(WORK TO COMPLETE) Your answer should hold each line of the material that contains the word "when".

--

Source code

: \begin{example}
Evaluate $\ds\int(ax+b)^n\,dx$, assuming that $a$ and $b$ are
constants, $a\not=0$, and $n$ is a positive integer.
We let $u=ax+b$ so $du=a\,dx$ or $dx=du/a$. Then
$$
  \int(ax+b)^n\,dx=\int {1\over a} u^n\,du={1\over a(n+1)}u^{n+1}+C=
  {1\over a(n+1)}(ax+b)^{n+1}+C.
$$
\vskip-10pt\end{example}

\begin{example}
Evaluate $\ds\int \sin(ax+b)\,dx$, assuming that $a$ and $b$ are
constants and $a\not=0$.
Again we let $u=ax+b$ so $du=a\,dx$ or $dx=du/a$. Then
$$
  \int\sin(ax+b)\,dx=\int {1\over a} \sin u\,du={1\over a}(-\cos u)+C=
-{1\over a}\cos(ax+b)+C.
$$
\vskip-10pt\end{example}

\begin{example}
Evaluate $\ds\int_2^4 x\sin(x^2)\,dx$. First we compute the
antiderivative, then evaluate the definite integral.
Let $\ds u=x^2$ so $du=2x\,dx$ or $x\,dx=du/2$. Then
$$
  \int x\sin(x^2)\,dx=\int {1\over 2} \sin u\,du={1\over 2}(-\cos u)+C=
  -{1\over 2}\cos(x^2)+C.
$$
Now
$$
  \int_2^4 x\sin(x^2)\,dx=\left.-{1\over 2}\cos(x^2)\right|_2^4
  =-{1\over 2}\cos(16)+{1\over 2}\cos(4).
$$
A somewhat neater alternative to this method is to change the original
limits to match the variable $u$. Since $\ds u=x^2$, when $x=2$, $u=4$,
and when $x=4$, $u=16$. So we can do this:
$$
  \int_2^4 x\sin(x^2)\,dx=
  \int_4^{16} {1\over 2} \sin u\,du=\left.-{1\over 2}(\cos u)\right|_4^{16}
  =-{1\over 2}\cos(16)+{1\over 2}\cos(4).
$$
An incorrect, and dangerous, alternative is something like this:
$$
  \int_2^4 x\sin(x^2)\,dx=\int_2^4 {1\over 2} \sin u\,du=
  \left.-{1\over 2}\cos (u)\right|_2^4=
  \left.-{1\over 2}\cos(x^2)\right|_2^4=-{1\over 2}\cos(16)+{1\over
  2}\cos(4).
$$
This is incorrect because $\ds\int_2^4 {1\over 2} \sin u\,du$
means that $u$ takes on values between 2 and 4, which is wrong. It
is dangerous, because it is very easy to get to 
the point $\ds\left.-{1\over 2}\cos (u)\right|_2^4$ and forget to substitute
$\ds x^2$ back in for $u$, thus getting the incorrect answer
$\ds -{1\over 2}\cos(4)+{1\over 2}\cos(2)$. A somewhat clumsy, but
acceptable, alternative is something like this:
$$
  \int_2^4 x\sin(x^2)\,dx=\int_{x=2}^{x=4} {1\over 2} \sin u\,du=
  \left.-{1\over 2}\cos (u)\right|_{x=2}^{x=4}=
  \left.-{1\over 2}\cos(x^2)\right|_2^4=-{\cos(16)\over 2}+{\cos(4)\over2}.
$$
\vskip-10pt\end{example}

--

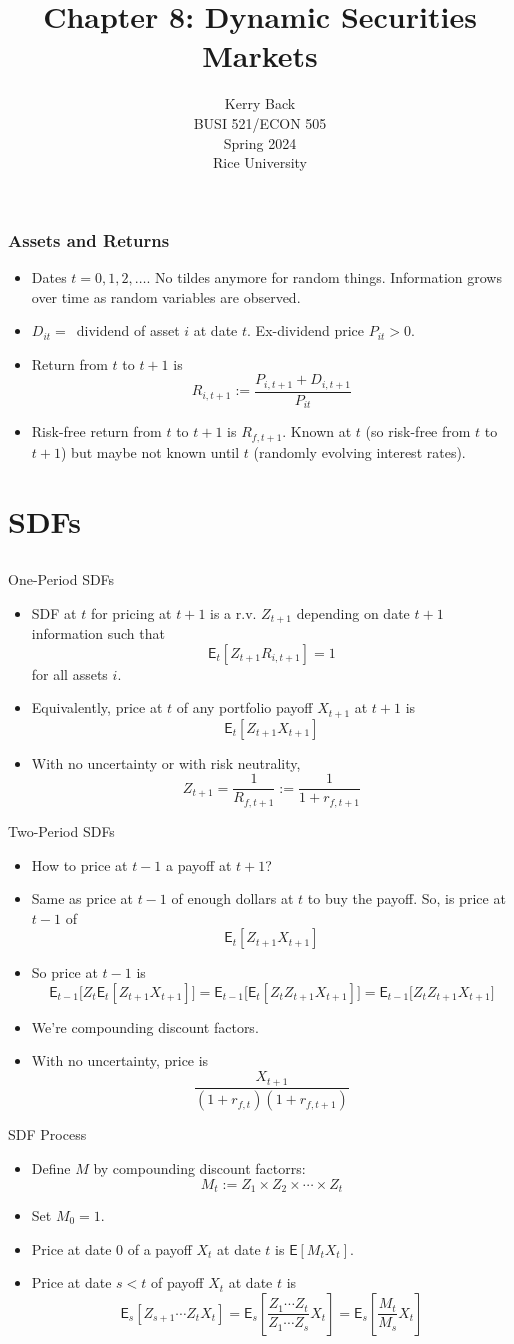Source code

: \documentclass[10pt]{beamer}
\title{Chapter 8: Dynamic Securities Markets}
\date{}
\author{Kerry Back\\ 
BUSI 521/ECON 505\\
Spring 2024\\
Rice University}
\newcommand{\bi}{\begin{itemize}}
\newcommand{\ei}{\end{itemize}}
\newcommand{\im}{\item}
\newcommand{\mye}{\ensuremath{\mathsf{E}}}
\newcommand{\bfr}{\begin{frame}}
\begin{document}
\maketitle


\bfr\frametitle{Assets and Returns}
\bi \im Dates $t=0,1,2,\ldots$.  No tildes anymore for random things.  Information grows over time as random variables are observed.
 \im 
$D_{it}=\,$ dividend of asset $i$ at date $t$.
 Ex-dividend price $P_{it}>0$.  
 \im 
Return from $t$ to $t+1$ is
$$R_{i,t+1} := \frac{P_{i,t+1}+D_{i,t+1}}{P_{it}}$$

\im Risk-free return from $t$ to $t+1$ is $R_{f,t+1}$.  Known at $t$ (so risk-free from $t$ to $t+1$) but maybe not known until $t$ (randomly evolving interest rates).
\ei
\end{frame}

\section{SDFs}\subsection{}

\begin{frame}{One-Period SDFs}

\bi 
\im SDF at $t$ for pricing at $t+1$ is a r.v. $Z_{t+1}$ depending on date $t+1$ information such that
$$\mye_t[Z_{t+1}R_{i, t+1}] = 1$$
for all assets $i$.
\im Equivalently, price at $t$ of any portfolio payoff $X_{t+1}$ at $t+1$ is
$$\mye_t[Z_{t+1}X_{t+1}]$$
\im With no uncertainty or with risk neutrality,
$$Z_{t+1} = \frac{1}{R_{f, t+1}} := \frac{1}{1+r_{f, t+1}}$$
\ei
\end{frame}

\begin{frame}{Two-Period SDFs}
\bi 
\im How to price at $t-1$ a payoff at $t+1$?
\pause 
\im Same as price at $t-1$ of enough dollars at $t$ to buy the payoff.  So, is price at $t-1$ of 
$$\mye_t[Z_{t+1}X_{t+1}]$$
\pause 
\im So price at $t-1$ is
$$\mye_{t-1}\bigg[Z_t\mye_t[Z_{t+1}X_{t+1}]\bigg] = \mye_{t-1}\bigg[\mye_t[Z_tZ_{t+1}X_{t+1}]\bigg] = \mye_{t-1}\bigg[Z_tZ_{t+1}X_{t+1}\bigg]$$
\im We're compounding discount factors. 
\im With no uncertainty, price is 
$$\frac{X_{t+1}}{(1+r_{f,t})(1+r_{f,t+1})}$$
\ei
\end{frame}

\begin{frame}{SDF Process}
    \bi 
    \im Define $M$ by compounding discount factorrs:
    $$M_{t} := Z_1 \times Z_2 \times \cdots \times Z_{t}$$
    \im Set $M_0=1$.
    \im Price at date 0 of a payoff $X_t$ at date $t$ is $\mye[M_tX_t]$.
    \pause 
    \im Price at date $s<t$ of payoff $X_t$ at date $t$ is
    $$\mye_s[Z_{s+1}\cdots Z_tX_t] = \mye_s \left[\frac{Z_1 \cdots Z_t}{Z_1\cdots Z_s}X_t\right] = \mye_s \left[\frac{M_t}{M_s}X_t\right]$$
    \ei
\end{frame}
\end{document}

--

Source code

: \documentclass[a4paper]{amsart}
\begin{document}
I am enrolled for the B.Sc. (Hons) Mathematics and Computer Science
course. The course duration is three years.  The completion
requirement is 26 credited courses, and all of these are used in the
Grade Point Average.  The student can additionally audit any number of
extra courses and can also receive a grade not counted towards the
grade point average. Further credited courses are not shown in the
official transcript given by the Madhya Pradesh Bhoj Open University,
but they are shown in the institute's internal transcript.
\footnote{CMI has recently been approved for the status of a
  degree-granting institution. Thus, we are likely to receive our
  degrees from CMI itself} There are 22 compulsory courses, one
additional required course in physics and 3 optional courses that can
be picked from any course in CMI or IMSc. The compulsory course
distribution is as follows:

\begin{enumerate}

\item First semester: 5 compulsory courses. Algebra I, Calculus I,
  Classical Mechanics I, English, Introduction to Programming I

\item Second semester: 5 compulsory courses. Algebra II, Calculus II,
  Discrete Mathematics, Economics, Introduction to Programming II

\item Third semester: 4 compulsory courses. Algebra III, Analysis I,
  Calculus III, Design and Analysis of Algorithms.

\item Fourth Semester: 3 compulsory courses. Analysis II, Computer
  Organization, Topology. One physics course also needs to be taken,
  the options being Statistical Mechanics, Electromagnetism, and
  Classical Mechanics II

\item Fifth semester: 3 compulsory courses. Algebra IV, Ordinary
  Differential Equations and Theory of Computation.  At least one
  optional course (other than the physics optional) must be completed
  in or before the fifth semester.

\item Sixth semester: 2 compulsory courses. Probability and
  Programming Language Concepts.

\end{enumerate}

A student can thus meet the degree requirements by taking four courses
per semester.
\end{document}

--

(WRITTEN ANSWER)
limits to match the variable $u$. Since $\ds u=x^2$, when $x=2$, $u=4$,
and when $x=4$, $u=16$. So we can do this:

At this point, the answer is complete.